Restructuring Key to Economy
 

The 10th Five-Year Plan for National Economic and Social Development (2001-05), which will be instituted this year, marks the beginning of a new round of strategically important economic restructuring.

This is among the hot topics of discussion among members of the National Committee of the Chinese People's Political Consultative Conference (CPPCC) attending the current session of China's top advisory body.

According to the new five-year plan, China will readjust the structure of its agriculture and rural economy, continue to make progress in the IT industry, develop the service sector, give priority to high-tech industries, accelerate the pace of urbanization, and launch the strategy of developing the less-developed western region in an all-round manner.

"China's economy has reached such a stage that it will not make any further progress without readjustments," said Xiao Zhuoji, a law professor from Peking University.

The existing industrial structure, which was shaped to serve the planned economy, is irrational and hampers the country's modernization drive and its involvement in economic globalization, Xiao said.
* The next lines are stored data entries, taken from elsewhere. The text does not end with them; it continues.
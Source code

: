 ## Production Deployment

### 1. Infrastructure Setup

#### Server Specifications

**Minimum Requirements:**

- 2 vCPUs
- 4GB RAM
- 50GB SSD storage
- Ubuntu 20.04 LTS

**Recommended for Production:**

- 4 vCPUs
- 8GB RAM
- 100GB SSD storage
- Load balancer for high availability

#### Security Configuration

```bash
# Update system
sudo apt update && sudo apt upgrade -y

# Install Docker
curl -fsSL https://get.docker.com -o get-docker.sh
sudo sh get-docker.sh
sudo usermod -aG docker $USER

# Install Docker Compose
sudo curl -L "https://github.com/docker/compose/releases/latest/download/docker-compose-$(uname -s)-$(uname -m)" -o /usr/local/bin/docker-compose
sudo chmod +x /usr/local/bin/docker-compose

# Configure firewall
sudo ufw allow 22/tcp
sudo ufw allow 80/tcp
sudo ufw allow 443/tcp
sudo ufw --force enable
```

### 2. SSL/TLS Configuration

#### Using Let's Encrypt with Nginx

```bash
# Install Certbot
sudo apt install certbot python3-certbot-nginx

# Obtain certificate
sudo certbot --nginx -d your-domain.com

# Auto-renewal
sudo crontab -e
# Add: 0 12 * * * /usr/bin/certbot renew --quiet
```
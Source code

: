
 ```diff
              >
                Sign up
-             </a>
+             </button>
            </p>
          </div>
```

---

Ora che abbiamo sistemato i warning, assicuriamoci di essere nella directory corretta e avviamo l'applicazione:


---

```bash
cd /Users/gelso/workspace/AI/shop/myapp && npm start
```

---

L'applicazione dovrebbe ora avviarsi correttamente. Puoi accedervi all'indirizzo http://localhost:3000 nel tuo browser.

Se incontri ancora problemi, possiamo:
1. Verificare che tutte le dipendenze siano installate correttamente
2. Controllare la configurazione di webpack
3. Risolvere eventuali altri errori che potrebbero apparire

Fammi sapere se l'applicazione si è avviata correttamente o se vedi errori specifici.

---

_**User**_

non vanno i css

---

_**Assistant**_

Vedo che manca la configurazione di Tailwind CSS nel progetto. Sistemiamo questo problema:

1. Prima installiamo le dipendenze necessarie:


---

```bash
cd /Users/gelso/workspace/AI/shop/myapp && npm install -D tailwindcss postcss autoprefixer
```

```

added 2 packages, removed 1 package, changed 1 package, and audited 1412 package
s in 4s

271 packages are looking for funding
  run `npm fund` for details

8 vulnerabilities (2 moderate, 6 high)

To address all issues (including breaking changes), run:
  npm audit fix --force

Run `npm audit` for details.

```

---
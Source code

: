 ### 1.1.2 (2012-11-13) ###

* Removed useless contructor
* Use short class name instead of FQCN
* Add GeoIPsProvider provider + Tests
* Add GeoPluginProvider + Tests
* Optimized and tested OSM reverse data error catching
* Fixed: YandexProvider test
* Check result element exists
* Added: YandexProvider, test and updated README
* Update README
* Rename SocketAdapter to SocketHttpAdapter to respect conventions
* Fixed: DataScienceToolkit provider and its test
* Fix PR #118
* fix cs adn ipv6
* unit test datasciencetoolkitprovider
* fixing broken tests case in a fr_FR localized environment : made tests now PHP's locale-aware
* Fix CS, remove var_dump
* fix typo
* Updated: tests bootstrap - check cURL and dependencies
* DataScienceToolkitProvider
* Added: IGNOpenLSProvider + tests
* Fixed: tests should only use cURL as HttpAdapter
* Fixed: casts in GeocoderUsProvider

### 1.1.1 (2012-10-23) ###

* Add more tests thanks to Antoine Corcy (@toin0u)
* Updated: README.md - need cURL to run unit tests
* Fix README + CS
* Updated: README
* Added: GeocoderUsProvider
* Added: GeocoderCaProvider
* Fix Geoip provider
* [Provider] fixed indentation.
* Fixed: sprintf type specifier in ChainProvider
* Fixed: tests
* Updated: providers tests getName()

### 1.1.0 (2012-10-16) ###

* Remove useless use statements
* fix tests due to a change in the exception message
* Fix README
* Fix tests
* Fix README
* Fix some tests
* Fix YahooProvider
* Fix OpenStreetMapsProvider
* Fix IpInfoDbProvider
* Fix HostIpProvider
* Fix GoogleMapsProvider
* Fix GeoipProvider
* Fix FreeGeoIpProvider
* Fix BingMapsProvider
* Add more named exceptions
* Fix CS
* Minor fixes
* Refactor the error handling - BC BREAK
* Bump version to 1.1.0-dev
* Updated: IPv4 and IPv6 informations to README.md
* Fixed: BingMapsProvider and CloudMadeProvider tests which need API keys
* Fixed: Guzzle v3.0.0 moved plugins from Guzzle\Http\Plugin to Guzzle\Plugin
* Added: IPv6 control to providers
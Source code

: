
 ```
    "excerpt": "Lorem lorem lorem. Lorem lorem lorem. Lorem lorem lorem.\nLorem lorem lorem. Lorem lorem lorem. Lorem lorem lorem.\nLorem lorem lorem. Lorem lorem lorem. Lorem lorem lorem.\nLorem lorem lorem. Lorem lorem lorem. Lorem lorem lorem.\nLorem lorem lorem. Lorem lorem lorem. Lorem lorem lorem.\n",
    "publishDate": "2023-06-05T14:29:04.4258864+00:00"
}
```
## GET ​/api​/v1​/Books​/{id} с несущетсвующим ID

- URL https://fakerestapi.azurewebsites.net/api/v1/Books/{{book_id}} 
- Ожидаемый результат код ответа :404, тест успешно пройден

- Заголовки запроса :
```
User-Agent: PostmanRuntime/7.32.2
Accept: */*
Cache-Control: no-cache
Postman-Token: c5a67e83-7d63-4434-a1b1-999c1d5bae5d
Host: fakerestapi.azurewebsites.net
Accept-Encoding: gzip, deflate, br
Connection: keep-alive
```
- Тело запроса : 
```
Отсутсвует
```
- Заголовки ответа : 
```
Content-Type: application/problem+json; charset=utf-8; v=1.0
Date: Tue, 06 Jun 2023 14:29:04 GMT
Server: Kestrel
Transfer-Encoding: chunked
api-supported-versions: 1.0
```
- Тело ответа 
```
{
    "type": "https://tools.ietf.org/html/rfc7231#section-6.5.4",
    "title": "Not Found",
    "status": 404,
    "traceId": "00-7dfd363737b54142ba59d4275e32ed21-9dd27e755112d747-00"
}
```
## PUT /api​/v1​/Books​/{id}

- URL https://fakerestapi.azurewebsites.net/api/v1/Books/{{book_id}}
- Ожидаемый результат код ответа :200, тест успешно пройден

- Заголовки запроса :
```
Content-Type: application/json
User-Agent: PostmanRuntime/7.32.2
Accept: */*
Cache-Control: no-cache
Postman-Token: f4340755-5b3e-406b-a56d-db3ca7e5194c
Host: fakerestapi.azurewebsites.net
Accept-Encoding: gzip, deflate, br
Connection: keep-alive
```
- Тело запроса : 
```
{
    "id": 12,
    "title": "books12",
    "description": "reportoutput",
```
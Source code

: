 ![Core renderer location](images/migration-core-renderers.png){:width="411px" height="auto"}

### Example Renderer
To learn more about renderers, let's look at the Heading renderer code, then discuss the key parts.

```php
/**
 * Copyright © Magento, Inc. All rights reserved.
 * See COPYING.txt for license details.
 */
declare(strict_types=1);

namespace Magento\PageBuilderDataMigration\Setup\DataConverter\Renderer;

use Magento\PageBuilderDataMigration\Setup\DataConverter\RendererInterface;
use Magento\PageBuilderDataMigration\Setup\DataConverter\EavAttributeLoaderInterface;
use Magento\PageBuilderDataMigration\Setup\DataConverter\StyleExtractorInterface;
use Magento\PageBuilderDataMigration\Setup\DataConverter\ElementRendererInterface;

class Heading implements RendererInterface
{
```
He called for greater efforts to develop the service, high-tech, banking and IT sectors.

After two decades of reform, great changes have taken place in China. Gone are the days when Chinese suffered from a dearth of commodities. China is changing with the whole world amidst sweeping technological revolution, structural readjustments and economic globalization.

Economist Dong Fureng spoke highly of the readjustments put forward by the new five-year plan. "It is not 'adaptability' restructuring in a general sense, as in the past," he noted. "It is a new round of restructuring that is motivated by the new technological revolution, which will have a significant bearing on the whole economic situation and long-term development. It is not local. It is an all-around restructuring covering the industrial structure, regional structure and town-and-country structure," he stressed.

Lin Yifu, director of the China Economic Research Center of Peking University, said the possibility of changes in the economic structure of a country depends on the speed of technological progress. The technology factor is crucial to China's industrial restructuring, Lin stressed.

The new five-year plan makes the expansion of domestic demand a "long-term" principle of strategic importance. The intrinsic logic is that expanding domestic demand would provide greater room for maneuver and strengthen resistance against international economic risks in the complicated and capricious international environment, said observers.

The adjustment of regional and town-and-country structures is essential for stimulating domestic demand, said Professor Lin Yifu. The western China development drive that started last year should accelerate urbanization there and in eastern and middle regions.

Professor Xiao Zhuoji said structural adjustment should be left to market forces to make enterprises more active, more competitive and more capable of innovation. In the past, he said, structural adjustment used to be done by the government through administrative means, thus resulting in "forced marriage," "ownership discrimination" and "violation of economic principles." More often than not, such structural adjustments were resisted by localities out of protectionism, he noted.

Zhou Shulian, a researcher from the Institute of Industrial Economics of the Chinese Academy of Social Sciences, called for the setting up of a mechanism that can ensure effective raising, rational distribution and efficient use of financial, human and technical resources in the optimization and upgrading of structure.

Wang Mengkui, director of the Development Research Center of the State Council, believes structural adjustment is not just a matter of a few years. Developing high and new technology industries and transforming traditional ones will run throughout the whole modernization process.

It will take half a century or even longer before the movement of the rural population into non-agricultural activities is realized, and to really develop the western part of the country.

"The official launching of this new round of strategic restructuring marks a new stage of development for China's economy," the economist said.